Genjot Recurring Income, RISE Tambah Tiga Peluru Baru

PT Jaya Sukses Makmur Sentosa Tbk (RISE) terus memperkuat fundamental keuangan, salah satunya menggenjot pendapatan berkelanjutan (recurring income)/foto: rise

Jakarta, landbank.co.id– PT Jaya Sukses Makmur Sentosa Tbk (RISE) terus memperkuat fundamental keuangan, salah satunya menggenjot pendapatan berkelanjutan (recurring income).

Pada 2026, PT Jaya Sukses Makmur Tbk yang mengusung kode saham RISE di Bursa Efek Indonesia ini punya tiga peluru baru.

Bacaan Lainnya

Menurut manajemen PT Jaya Sukses Makmur Tbk, ketiga proyek itu tersebar di Taman Dayu, Malang, dan Bali.

Ketiga sumber recurring income RISE itu diharapkan menyumbang pendapatan sebesar Rp28 miliar per tahun sehingga akan memperkokoh struktur finansial Perseroan ke depan.

Presiden Direktur RISE, Budi Agusti, mengatakan,  tahun 2026 menjadi momentum transformasi RISE menuju pertumbuhan yang lebih stabil dan berkelanjutan.

Baca juga: RISE Siapkan Saham Bonus

“Kami secara konsisten membangun mesin pendapatan berulang melalui proyek-proyek premium yang memiliki potensi jangka panjang,” jelas Budi Agusti dikutip Rabu 11 Februari 2026.

Dia menambahkan, fokus ini adalah komitmen pihaknya untuk terus memperkuat fundamental keuangan sekaligus memberikan nilai tambah yang nyata bagi seluruh pemegang saham.

Tiga peluru baru yang digulirkan RISE akan mulai beroperasi mulai Februari hingga Maret 2026.

Pertama, ​Driving Range Taman Dayu yang disiapkan untuk soft opening pada 18 Maret 2026. Proyek itu dinilai menjadi ikon baru dalam ekspansi kali ini dan memiliki fasilitas berstandar internasional.

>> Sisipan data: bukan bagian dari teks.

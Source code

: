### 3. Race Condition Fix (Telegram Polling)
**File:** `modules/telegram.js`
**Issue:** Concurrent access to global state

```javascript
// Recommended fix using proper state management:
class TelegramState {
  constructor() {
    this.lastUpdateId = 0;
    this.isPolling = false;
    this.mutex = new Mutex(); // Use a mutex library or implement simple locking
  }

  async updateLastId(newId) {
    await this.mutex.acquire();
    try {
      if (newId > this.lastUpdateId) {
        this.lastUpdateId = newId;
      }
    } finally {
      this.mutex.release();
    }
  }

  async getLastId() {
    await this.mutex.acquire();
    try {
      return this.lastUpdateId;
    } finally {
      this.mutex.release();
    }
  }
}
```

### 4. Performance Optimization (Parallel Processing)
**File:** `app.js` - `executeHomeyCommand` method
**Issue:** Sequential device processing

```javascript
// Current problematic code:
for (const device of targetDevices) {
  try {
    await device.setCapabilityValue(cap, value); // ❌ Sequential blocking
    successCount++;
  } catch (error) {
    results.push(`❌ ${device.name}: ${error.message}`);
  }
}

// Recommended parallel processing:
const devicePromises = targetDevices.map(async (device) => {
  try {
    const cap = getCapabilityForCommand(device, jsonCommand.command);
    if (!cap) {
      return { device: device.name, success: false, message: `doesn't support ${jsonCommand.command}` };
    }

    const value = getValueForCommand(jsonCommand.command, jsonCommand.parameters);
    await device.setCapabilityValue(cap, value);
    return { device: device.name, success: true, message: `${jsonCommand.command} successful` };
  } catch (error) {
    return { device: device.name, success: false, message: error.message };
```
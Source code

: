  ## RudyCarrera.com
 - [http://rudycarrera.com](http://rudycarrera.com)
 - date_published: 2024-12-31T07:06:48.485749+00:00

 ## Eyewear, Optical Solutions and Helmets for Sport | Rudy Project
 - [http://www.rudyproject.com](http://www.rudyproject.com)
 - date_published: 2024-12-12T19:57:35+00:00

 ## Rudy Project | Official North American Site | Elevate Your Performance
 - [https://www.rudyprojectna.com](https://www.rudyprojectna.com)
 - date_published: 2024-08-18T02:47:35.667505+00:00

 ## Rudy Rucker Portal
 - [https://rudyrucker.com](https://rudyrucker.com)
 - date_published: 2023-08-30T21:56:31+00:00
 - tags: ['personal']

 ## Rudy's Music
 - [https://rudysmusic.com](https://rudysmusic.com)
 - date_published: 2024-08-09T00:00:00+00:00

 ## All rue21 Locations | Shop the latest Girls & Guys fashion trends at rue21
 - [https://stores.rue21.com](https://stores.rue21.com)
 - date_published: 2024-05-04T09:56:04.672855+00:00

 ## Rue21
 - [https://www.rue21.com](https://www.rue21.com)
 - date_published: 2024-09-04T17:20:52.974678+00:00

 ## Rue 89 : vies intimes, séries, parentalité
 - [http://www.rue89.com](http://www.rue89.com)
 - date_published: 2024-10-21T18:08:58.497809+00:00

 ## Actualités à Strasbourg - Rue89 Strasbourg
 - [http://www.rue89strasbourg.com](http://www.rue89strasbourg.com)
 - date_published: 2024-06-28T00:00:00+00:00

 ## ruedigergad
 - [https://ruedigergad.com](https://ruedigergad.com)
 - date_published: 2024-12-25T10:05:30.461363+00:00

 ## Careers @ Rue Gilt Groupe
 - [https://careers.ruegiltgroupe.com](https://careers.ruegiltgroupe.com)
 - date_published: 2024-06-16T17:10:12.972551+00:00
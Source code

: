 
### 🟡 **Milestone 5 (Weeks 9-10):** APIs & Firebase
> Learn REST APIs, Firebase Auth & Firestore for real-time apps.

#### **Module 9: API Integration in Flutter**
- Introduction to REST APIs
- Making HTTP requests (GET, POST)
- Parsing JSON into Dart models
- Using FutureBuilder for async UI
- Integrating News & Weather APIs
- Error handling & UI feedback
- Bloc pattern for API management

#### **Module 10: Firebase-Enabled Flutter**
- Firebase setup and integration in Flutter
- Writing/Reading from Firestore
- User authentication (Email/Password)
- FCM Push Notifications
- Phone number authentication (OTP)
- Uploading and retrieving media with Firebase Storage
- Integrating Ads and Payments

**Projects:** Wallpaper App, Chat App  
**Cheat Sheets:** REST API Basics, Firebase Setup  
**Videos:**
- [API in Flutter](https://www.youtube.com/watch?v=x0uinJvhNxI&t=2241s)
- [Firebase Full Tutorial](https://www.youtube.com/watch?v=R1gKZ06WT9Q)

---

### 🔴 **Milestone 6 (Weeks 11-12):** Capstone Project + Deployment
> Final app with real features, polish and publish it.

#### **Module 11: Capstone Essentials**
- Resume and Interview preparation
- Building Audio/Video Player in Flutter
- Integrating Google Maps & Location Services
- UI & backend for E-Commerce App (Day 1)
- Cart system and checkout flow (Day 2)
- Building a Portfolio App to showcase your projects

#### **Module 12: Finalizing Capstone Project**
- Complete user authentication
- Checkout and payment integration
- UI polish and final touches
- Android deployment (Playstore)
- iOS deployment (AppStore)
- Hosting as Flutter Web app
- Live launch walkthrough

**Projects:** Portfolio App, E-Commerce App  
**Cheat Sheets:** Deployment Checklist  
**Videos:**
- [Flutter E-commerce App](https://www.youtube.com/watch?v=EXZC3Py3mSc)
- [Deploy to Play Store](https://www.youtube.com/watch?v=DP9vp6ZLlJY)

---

Proyek senilai Rp37 miliar ini dilengkapi dengan Trackman Technology dari Denmark dan sistem fully automatic tee-up, menjadikannya destinasi lifestyle papan atas.

Baca juga: Tidak Bagi Dividen, RISE Pakai Laba untuk Pengembangan Usaha

Kedua, Solaris Villa Malang. Proyek yang resmi dibuka pada 10 Februari 2026 ini menghadirkan 14 unit villa eksklusif di kawasan pegunungan Malang. Proyek ini diproyeksikan memberikan kontribusi pendapatan Rp3 miliar per tahun.